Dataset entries
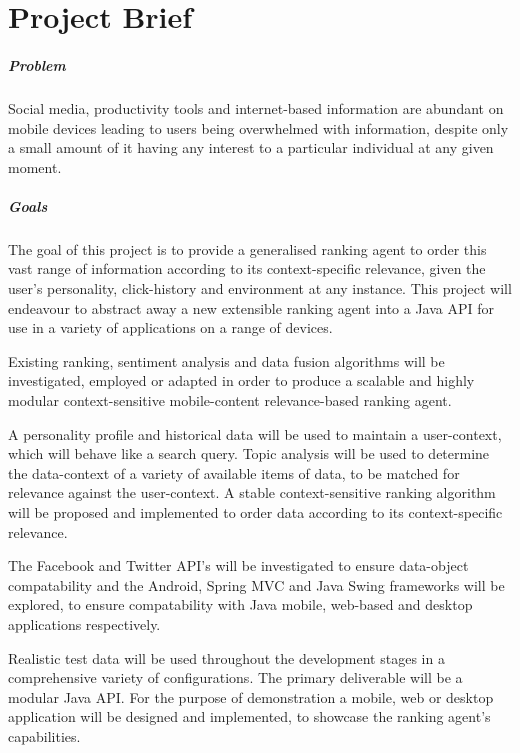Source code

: \chapter{Project Brief}\label{projectBrief}

\paragraph{Problem}
Social media, productivity tools and internet-based information are abundant on mobile devices leading to users being overwhelmed with information, despite only a small amount of it having any interest to a particular individual at any given moment.

\paragraph{Goals}
The goal of this project is to provide a generalised ranking agent to order this vast range of information according to its context-specific relevance, given the user's personality, click-history and environment at any instance. This project will endeavour to abstract away a new extensible ranking agent into a Java API for use in a variety of applications on a range of devices.

Existing ranking, sentiment analysis and data fusion algorithms will be investigated, employed or adapted in order to produce a scalable and highly modular context-sensitive mobile-content relevance-based ranking agent.

 A personality profile and historical data will be used to maintain a user-context, which will behave like a search query. Topic analysis will be used to determine the data-context of a variety of available items of data, to be matched for relevance against the user-context. A stable context-sensitive ranking algorithm will be proposed and implemented to order data according to its context-specific relevance.

The Facebook and Twitter API's will be investigated to ensure data-object compatability and the Android, Spring MVC and Java Swing frameworks will be explored, to ensure compatability with Java mobile, web-based and desktop applications respectively. 

Realistic test data will be used throughout the development stages in a comprehensive variety of configurations. 
The primary deliverable will be a modular Java API. For the purpose of demonstration a mobile, web or desktop application will be designed and implemented, to showcase the ranking agent's capabilities. 


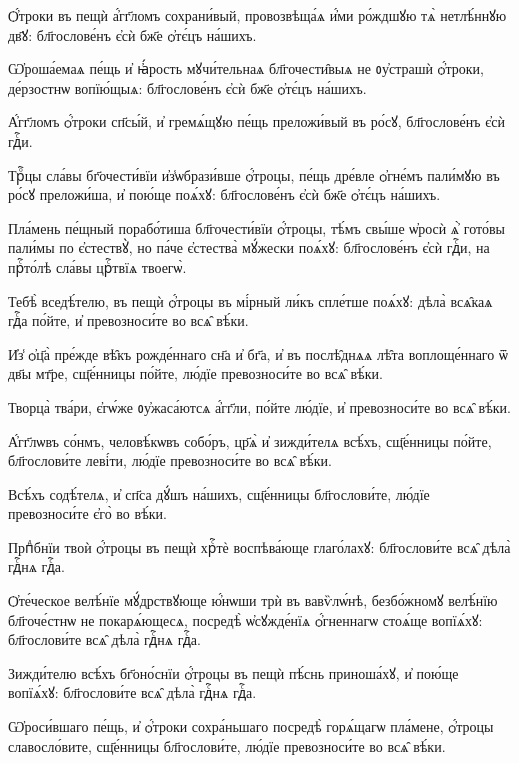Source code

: \hKv Ѻ҆́троки въ пещѝ а҆́гг҃ломъ сохрани́вый, провозвѣща́ѧ  и҆́ми ро́ждшꙋю тѧ̀ нетлѣ́ннꙋю дв҃ꙋ: бл҃гослове́нъ є҆сѝ  бж҃е ѻ҆тє́цъ на́шихъ. 

\hKv Ѡ҆роша́емаѧ пе́щь и҆ ꙗ҆́рость мꙋчи́тельнаѧ бл҃гочести̑выѧ  не ᲂу҆страшѝ ѻ҆́троки, де́рзостнѡ вопїю́щыѧ:  бл҃гослове́нъ є҆сѝ бж҃е ѻ҆тє́цъ на́шихъ. 

\hKv А҆́гг҃ломъ ѻ҆́троки сп҃сы́й, и҆ гремѧ́щꙋю пе́щь преложи́вый  въ ро́сꙋ, бл҃гослове́нъ є҆сѝ гдⷭ҇и. 

\hKv Трⷪ҇цы сла́вы бг҃очести́вїи и҆з̾ѡбрази́вше ѻ҆́троцы, пе́щь  дре́вле ѻ҆гне́мъ пали́мꙋю въ ро́сꙋ преложи́ша, и҆ пою́ще  поѧ́хꙋ: бл҃гослове́нъ є҆сѝ бж҃е ѻ҆тє́цъ на́шихъ.  

\hKv Пла́мень пе́щный порабо́тиша бл҃гочести́вїи ѻ҆́троцы,  тѣ́мъ свы́ше ѡ҆росѝ ѧ҆̀ гото́вы пали́мы по є҆стествꙋ̀, но  па́че є҆стества̀ мꙋ́жески поѧ́хꙋ: бл҃гослове́нъ є҆сѝ  гдⷭ҇и, на прⷭ҇то́лѣ сла́вы црⷭ҇твїѧ твоегѡ̀. 
%

\hKv Тебѣ̀ вседѣ́телю, въ пещѝ ѻ҆́троцы въ мі́рный ли́къ  спле́тше поѧ́хꙋ: дѣла̀ всѧ̑каѧ гдⷭ҇а по́йте, и҆  превозноси́те во всѧ̑ вѣ́ки. 
%

\hKv И҆з̾ ѻ҆ц҃а̀ пре́жде вѣ̑къ рожде́ннаго сн҃а  и҆ бг҃а, и҆ въ послѣ̑днѧѧ лѣ̑та воплоще́ннаго ѿ дв҃ы  мт҃ре, сщ҃е́нницы по́йте, лю́дїе превозноси́те во всѧ̑  вѣ́ки. 
%

\hKv Творца̀ тва́ри, є҆гѡ́же ᲂу҆жаса́ютсѧ а҆́гг҃ли, по́йте  лю́дїе, и҆ превозноси́те во всѧ̑ вѣ́ки. 

\hKv А҆́гг҃лѡвъ со́нмъ, человѣ́кѡвъ собо́ръ, цр҃ѧ̀ и҆ зижди́телѧ  всѣ́хъ, сщ҃е́нницы по́йте,   бл҃гослови́те леві́ти, лю́дїе превозноси́те во всѧ̑ вѣ́ки. 

\hKv Всѣ́хъ содѣ́телѧ, и҆ сп҃са дꙋ́шъ на́шихъ, сщ҃е́нницы  бл҃гослови́те, лю́дїе превозноси́те є҆го̀ во вѣ́ки. 

\hKv Прпⷣбнїи твоѝ ѻ҆́троцы въ пещѝ хрⷭ҇тѐ воспѣва́юще  глаго́лахꙋ: бл҃гослови́те всѧ̑ дѣла̀ гдⷭ҇нѧ гдⷭ҇а. 

\hKv Ѻ҆те́ческое велѣ́нїе мꙋ́дрствꙋюще ю҆́нѡши трѝ въ  вавѷлѡ́нѣ, безбо́жномꙋ велѣ́нїю бл҃гоче́стнѡ не  покарѧ́ющесѧ, посредѣ̀ ѡ҆сꙋжде́нїѧ ѻ҆́гненнагѡ стоѧ́ще  вопїѧ́хꙋ: бл҃гослови́те всѧ̑ дѣла̀ гдⷭ҇нѧ гдⷭ҇а. 

\hKv Зижди́телю всѣ́хъ бг҃оно́снїи ѻ҆́троцы въ пещѝ пѣ́снь  приноша́хꙋ, и҆ пою́ще вопїѧ́хꙋ: бл҃гослови́те всѧ̑ дѣла̀  гдⷭ҇нѧ гдⷭ҇а. 

\hKv Ѡ҆роси́вшаго пе́щь, и҆ ѻ҆́троки сохра́ньшаго посредѣ̀  горѧ́щагѡ пла́мене, ѻ҆́троцы славосло́вите, сщ҃е́нницы  бл҃гослови́те, лю́дїе превозноси́те во всѧ̑ вѣ́ки.  

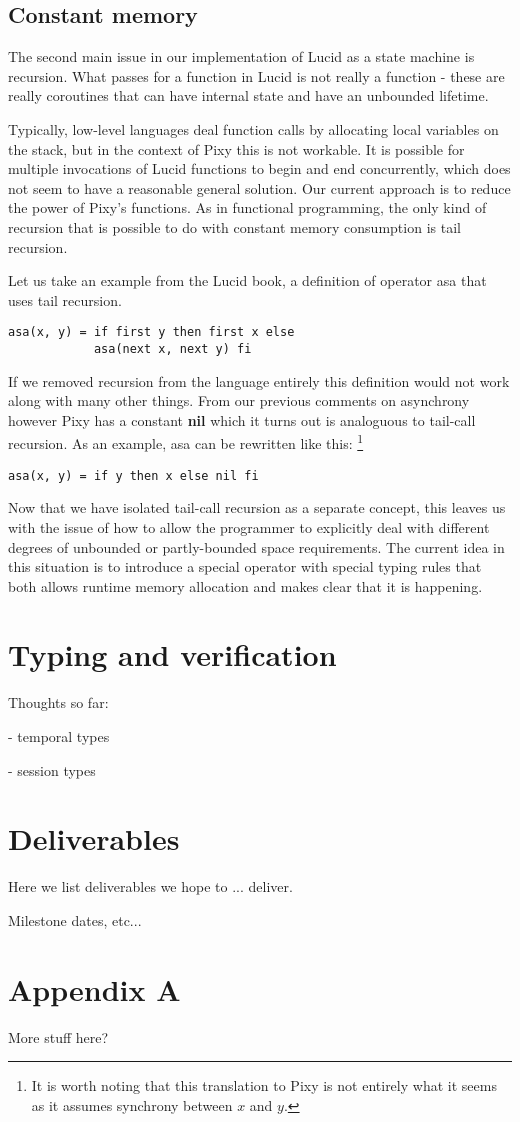 \documentclass{scrartcl}
\begin{document}
    \subsection{Constant memory}
    
    The second main issue in our implementation of Lucid as a state machine is recursion. What passes for a function in Lucid is not really a function - these are really coroutines that can have internal state and have an unbounded lifetime.
    
    Typically, low-level languages deal function calls by allocating local variables on the stack, but in the context of Pixy this is not workable. It is possible for multiple invocations of Lucid functions to begin and end concurrently, which does not seem to have a reasonable general solution. Our current approach is to reduce the power of Pixy's functions. As in functional programming, the only kind of recursion that is possible to do with constant memory consumption is tail recursion.
    
    Let us take an example from the Lucid book, a definition of operator asa that uses tail recursion.
    \begin{lstlisting}
asa(x, y) = if first y then first x else
            asa(next x, next y) fi
    \end{lstlisting}
    
    If we removed recursion from the language entirely this definition would not work along with many other things. From our previous comments on asynchrony however Pixy has a constant \textbf{nil} which it turns out is analoguous to tail-call recursion. As an example, asa can be rewritten like this:
    \footnote{It is worth noting that this translation to Pixy is not entirely what it seems as it assumes synchrony between $x$ and $y$.}
    \begin{lstlisting}
asa(x, y) = if y then x else nil fi
    \end{lstlisting}
    
    Now that we have isolated tail-call recursion as a separate concept, this leaves us with the issue of how to allow the programmer to explicitly deal with different degrees of unbounded or partly-bounded space requirements. The current idea in this situation is to introduce a special operator with special typing rules that both allows runtime memory allocation and makes clear that it is happening.
    
    \section{Typing and verification}
    
    Thoughts so far:
    
    - temporal types
    
    - session types
    
    \section{Deliverables}
    
    Here we list deliverables we hope to ... deliver.
    
    Milestone dates, etc...
    
    \appendix
    
    \section{Appendix A}
    
    More stuff here?
\end{document}
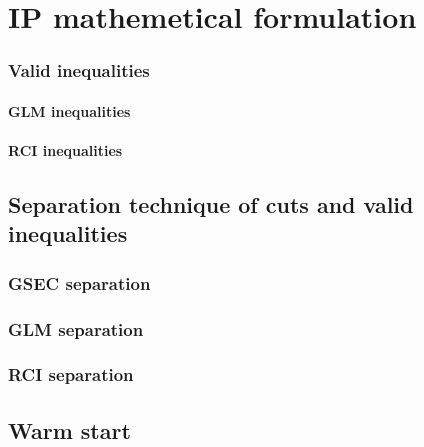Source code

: \chapter{IP mathemetical formulation}

\subsection{Valid inequalities}

\subsubsection{GLM inequalities}

\subsubsection{RCI inequalities}


\section{Separation technique of cuts and valid inequalities}

\subsection{GSEC separation}

\subsection{GLM separation}

\subsection{RCI separation}

\section{Warm start}
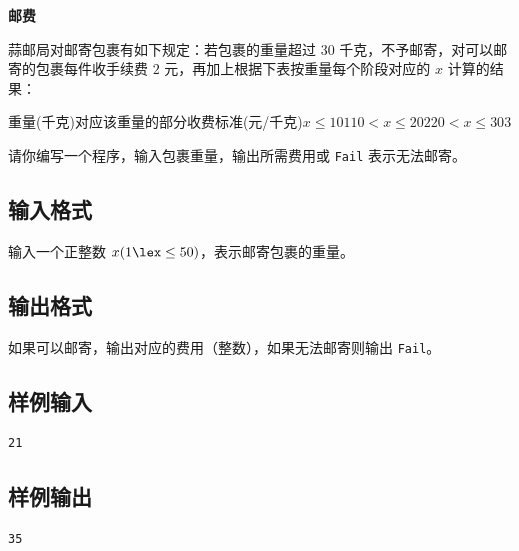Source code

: \documentclass{article}
\newcommand{\problemname}[1]{\begin{center}\Large\bfseries #1\end{center}}
\begin{document}
\problemname{邮费}

蒜邮局对邮寄包裹有如下规定：若包裹的重量超过 $30$ 千克，不予邮寄，对可以邮寄的包裹每件收手续费 $2$ 元，再加上根据下表按重量每个阶段对应的 $x$ 计算的结果：

重量(千克)对应该重量的部分收费标准(元/千克)$x\le10$$1$$10<x\le20$$2$$20<x\le30$$3$

请你编写一个程序，输入包裹重量，输出所需费用或 \texttt{Fail} 表示无法邮寄。

\subsection*{输入格式}
输入一个正整数 $x(1\lex\le50)$，表示邮寄包裹的重量。

\subsection*{输出格式}
如果可以邮寄，输出对应的费用（整数），如果无法邮寄则输出 \texttt{Fail}。

\subsection*{样例输入}
\begin{verbatim}
21
\end{verbatim}

\subsection*{样例输出}
\begin{verbatim}
35
\end{verbatim}
\end{document}
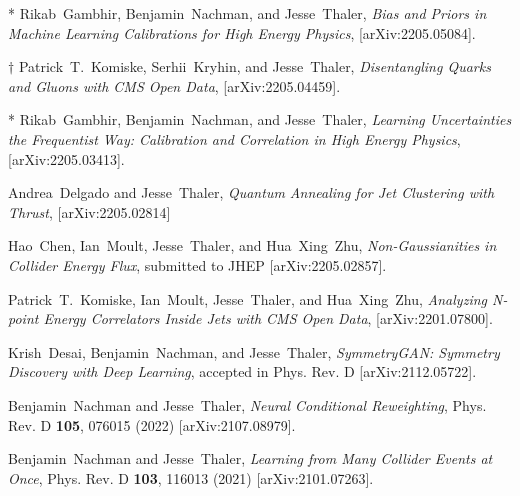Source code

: \documentclass[11pt]{article}
\renewcommand{\bibitem}[1]{\item}
\begin{document}
\begin{list}{[]\addtocounter{jessecount}{-1}}{\leftmargin=3em \itemsep=4pt}


\bibitem{xxx}
* Rikab~Gambhir, Benjamin~Nachman, and Jesse~Thaler,
\emph{Bias and Priors in Machine Learning Calibrations for High Energy Physics},
[arXiv:2205.05084].

\bibitem{Komiske:2022vxg}
$\dagger$ Patrick~T.~Komiske, Serhii~Kryhin, and Jesse~Thaler,
\emph{Disentangling Quarks and Gluons with CMS Open Data},
[arXiv:2205.04459].

\bibitem{Gambhir:2022gua}
* Rikab~Gambhir, Benjamin~Nachman, and Jesse~Thaler,
\emph{Learning Uncertainties the Frequentist Way: Calibration and Correlation in High Energy Physics},
[arXiv:2205.03413].

\bibitem{Delgado:2022snu}
Andrea~Delgado and Jesse~Thaler,
\emph{Quantum Annealing for Jet Clustering with Thrust},
[arXiv:2205.02814]

\bibitem{Chen:2022swd}
Hao~Chen, Ian~Moult, Jesse~Thaler, and Hua~Xing~Zhu,
\emph{Non-Gaussianities in Collider Energy Flux},
submitted to JHEP
[arXiv:2205.02857].

\bibitem{Komiske:2022enw}
Patrick~T.~Komiske, Ian~Moult, Jesse~Thaler, and Hua~Xing~Zhu,
\emph{Analyzing N-point Energy Correlators Inside Jets with CMS Open Data},
[arXiv:2201.07800].

\bibitem{Desai:2021wbb}
Krish~Desai, Benjamin~Nachman, and Jesse~Thaler,
\emph{SymmetryGAN: Symmetry Discovery with Deep Learning},
accepted in Phys. Rev. D
[arXiv:2112.05722].

\bibitem{Nachman:2021opi}
Benjamin~Nachman and Jesse~Thaler,
\emph{Neural Conditional Reweighting},
Phys. Rev. D \textbf{105}, 076015 (2022)
[arXiv:2107.08979].

\bibitem{Nachman:2021yvi}
Benjamin~Nachman and Jesse~Thaler,
\emph{Learning from Many Collider Events at Once},
Phys. Rev. D \textbf{103}, 116013 (2021)
[arXiv:2101.07263].


\end{list}
\end{document}
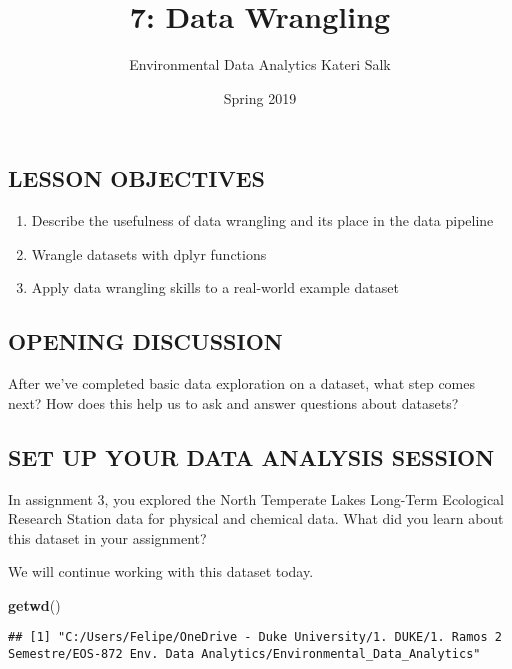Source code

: \documentclass[]{article}
\title{7: Data Wrangling}
\author{Environmental Data Analytics \textbar{} Kateri Salk}
\date{Spring 2019}
\newenvironment{Shaded}{\begin{snugshade}}{\end{snugshade}}
\newcommand{\KeywordTok}[1]{\textcolor[rgb]{0.13,0.29,0.53}{\textbf{#1}}}
\newcommand{\NormalTok}[1]{#1}
\providecommand{\tightlist}{%
  \setlength{\itemsep}{0pt}\setlength{\parskip}{0pt}}
\begin{document}
\maketitle

\subsection{LESSON OBJECTIVES}\label{lesson-objectives}

\begin{enumerate}
\def\labelenumi{\arabic{enumi}.}
\tightlist
\item
  Describe the usefulness of data wrangling and its place in the data
  pipeline
\item
  Wrangle datasets with dplyr functions
\item
  Apply data wrangling skills to a real-world example dataset
\end{enumerate}

\subsection{OPENING DISCUSSION}\label{opening-discussion}

After we've completed basic data exploration on a dataset, what step
comes next? How does this help us to ask and answer questions about
datasets?

\subsection{SET UP YOUR DATA ANALYSIS
SESSION}\label{set-up-your-data-analysis-session}

In assignment 3, you explored the North Temperate Lakes Long-Term
Ecological Research Station data for physical and chemical data. What
did you learn about this dataset in your assignment?

We will continue working with this dataset today.

\begin{Shaded}
\begin{Highlighting}[]
\KeywordTok{getwd}\NormalTok{()}
\end{Highlighting}
\end{Shaded}

\begin{verbatim}
## [1] "C:/Users/Felipe/OneDrive - Duke University/1. DUKE/1. Ramos 2 Semestre/EOS-872 Env. Data Analytics/Environmental_Data_Analytics"
\end{verbatim}
\end{document}
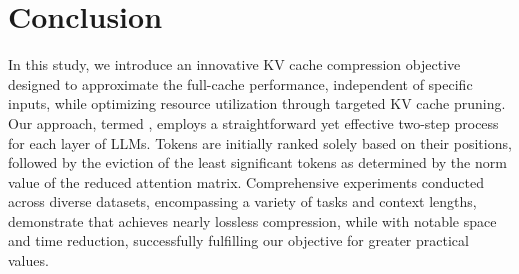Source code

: \section{Conclusion}

In this study, we introduce an innovative KV cache compression objective designed to approximate the full-cache performance, independent of specific inputs, while optimizing resource utilization through targeted KV cache pruning. Our approach, termed \method, employs a straightforward yet effective two-step process for each layer of LLMs. Tokens are initially ranked solely based on their positions, followed by the eviction of the least significant tokens as determined by the norm value of the reduced attention matrix. Comprehensive experiments conducted across diverse datasets, encompassing a variety of tasks and context lengths, demonstrate that \method achieves nearly lossless compression, while with notable space and time reduction, successfully fulfilling our objective for greater practical values.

▶ Exercise
Pick each line holding "next" out of the entries above and return it.

▶ Result for this exercise
            asa(next x, next y) fi
comes next? How does this help us to ask and answer questions about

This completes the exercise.